[Top][All Lists]
[Date Prev][Date Next][Thread Prev][Thread Next][Date Index][Thread Index]
findutils-4.1.20: a comment on xargs.c arg_max
From: |
Nelson H. F. Beebe |
Subject: |
findutils-4.1.20: a comment on xargs.c arg_max |
Date: |
Thu, 9 Dec 2004 08:00:44 -0700 (MST) |
The code for findutils-4.1.20/xargs/xargs.c contains this fragment:
/* Sanity check for systems with huge ARG_MAX defines (e.g., Suns which
have it at 1 meg).

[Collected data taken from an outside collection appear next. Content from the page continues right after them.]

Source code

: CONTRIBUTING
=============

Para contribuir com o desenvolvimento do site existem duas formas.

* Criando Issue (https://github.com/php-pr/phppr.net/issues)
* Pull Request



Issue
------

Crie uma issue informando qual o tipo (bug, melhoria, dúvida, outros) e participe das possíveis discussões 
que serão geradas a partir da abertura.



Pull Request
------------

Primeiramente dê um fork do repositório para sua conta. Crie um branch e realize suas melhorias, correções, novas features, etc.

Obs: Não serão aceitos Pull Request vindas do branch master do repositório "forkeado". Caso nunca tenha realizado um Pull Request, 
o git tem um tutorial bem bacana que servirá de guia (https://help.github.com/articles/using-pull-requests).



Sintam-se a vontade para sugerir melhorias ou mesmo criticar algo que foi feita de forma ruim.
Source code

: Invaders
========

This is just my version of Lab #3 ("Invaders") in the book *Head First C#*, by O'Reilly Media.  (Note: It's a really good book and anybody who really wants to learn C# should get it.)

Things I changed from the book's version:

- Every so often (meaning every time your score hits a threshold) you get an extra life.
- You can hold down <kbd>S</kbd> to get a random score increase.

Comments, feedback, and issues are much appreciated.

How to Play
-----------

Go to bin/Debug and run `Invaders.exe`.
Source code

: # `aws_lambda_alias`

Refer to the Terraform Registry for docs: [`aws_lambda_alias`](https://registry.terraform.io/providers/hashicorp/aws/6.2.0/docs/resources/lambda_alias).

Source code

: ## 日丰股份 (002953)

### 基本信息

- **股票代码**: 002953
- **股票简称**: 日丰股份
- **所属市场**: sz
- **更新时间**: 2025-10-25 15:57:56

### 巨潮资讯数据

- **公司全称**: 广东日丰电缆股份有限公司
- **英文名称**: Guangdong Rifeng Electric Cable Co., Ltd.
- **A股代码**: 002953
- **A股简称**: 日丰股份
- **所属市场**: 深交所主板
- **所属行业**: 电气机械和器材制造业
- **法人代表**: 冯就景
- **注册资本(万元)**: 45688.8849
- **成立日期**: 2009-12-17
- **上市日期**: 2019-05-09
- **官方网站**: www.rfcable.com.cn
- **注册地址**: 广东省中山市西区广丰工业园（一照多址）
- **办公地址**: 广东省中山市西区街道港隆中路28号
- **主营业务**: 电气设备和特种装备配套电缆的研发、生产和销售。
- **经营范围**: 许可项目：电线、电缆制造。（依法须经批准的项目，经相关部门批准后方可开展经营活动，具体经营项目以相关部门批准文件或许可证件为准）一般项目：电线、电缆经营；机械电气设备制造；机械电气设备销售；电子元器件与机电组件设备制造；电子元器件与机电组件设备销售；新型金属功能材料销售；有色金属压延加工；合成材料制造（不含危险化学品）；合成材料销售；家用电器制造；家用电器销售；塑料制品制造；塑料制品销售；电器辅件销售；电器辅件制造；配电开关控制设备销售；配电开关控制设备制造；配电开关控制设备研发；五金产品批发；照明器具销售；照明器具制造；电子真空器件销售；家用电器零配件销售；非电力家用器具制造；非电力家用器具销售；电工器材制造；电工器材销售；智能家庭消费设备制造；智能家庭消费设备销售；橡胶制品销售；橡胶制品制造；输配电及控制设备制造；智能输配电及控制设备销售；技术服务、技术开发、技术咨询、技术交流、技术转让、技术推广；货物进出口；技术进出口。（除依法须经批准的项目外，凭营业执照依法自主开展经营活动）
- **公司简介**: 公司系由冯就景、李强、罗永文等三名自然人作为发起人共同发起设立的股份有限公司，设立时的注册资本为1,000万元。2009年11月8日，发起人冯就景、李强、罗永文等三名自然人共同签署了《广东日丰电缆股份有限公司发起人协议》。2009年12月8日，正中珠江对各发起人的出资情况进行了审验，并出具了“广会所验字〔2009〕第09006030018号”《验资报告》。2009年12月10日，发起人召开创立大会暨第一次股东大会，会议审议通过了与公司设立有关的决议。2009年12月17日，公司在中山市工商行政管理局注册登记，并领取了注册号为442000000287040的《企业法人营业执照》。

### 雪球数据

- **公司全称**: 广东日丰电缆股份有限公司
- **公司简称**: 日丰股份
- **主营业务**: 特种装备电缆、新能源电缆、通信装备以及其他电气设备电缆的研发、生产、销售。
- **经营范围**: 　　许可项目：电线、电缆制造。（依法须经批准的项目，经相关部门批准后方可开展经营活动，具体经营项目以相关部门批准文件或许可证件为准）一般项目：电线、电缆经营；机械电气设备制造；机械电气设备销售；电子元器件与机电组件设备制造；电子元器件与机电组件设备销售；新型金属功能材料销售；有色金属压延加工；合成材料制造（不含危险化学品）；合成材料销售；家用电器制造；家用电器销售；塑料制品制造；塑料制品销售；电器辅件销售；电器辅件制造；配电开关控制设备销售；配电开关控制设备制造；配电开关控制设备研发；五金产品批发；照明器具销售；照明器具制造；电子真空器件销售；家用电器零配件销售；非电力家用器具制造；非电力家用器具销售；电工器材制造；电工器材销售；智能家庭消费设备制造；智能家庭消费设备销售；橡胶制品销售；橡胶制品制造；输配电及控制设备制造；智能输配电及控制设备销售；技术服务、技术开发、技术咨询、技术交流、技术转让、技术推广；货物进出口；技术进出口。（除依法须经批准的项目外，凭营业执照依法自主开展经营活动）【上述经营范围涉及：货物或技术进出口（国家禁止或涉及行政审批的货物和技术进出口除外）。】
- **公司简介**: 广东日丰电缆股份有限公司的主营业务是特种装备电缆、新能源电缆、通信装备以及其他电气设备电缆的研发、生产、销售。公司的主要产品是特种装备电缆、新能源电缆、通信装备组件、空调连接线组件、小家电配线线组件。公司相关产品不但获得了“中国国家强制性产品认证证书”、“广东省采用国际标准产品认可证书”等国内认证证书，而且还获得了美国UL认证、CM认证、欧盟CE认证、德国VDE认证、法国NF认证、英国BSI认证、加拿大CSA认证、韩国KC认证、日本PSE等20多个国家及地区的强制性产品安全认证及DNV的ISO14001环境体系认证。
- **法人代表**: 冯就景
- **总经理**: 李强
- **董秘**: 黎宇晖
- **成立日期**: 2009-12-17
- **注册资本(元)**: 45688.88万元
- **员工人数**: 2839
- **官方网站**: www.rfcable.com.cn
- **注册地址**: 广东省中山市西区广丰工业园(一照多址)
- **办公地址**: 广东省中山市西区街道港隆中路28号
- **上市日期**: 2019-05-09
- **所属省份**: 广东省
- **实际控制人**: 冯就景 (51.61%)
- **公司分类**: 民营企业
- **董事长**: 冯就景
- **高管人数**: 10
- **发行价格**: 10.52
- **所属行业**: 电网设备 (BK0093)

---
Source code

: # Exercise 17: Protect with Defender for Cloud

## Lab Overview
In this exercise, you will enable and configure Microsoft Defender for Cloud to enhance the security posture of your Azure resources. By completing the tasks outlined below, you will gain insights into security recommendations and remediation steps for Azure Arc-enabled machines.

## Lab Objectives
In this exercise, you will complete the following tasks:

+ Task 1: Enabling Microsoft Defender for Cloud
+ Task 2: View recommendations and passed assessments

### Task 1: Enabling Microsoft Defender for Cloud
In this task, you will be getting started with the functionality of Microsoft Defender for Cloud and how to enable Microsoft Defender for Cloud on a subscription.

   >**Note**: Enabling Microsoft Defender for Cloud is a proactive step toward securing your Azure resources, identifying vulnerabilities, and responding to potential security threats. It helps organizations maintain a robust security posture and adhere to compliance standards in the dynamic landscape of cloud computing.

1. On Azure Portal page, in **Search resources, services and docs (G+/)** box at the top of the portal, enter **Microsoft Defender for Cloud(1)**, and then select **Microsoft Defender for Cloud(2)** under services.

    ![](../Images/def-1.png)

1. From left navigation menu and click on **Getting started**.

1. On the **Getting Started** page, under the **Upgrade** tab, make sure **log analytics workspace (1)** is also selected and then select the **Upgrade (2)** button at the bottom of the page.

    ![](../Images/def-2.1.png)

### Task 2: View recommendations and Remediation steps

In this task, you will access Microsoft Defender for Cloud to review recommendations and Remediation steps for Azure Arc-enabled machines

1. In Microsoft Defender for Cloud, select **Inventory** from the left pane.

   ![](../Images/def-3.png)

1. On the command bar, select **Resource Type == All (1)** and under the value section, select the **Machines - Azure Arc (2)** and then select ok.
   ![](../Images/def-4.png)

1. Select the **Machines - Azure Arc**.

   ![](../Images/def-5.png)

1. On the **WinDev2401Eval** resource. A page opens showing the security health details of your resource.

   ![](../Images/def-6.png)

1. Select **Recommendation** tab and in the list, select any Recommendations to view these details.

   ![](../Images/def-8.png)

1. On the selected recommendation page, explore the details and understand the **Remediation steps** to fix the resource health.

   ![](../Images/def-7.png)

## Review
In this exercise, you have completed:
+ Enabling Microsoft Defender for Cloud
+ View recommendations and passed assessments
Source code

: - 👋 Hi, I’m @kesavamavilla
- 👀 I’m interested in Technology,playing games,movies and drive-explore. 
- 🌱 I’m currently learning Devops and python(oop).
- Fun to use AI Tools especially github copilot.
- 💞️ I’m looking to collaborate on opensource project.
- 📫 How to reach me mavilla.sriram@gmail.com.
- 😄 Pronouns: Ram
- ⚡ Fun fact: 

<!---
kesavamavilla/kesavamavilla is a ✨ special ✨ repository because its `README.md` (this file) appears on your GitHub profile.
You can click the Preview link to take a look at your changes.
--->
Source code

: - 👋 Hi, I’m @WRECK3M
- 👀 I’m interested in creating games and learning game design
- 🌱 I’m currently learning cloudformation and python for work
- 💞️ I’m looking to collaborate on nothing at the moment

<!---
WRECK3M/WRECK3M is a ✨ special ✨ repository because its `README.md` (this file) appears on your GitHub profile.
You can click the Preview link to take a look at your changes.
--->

Things will work fine with a large ARG_MAX but it
will probably hurt the system more than it needs to; an array of this
size is allocated. */
if (arg_max > 20 * 1024)
arg_max = 20 * 1024;
In earlier releases of GNU findutils, I had made a local modification
to comment out that statement.
We no longer live in a PDP-11 world, and modern systems often have
many gigabytes of main memory. It seems utterly draconian to limit
arg_max to 20KB, and I'm very sceptical that larger values will "hurt
the system". The only computer systems where memory space is likely
to be sharply limited today are embedded systems, programmed by a
small number of people under careful controlled resource limits.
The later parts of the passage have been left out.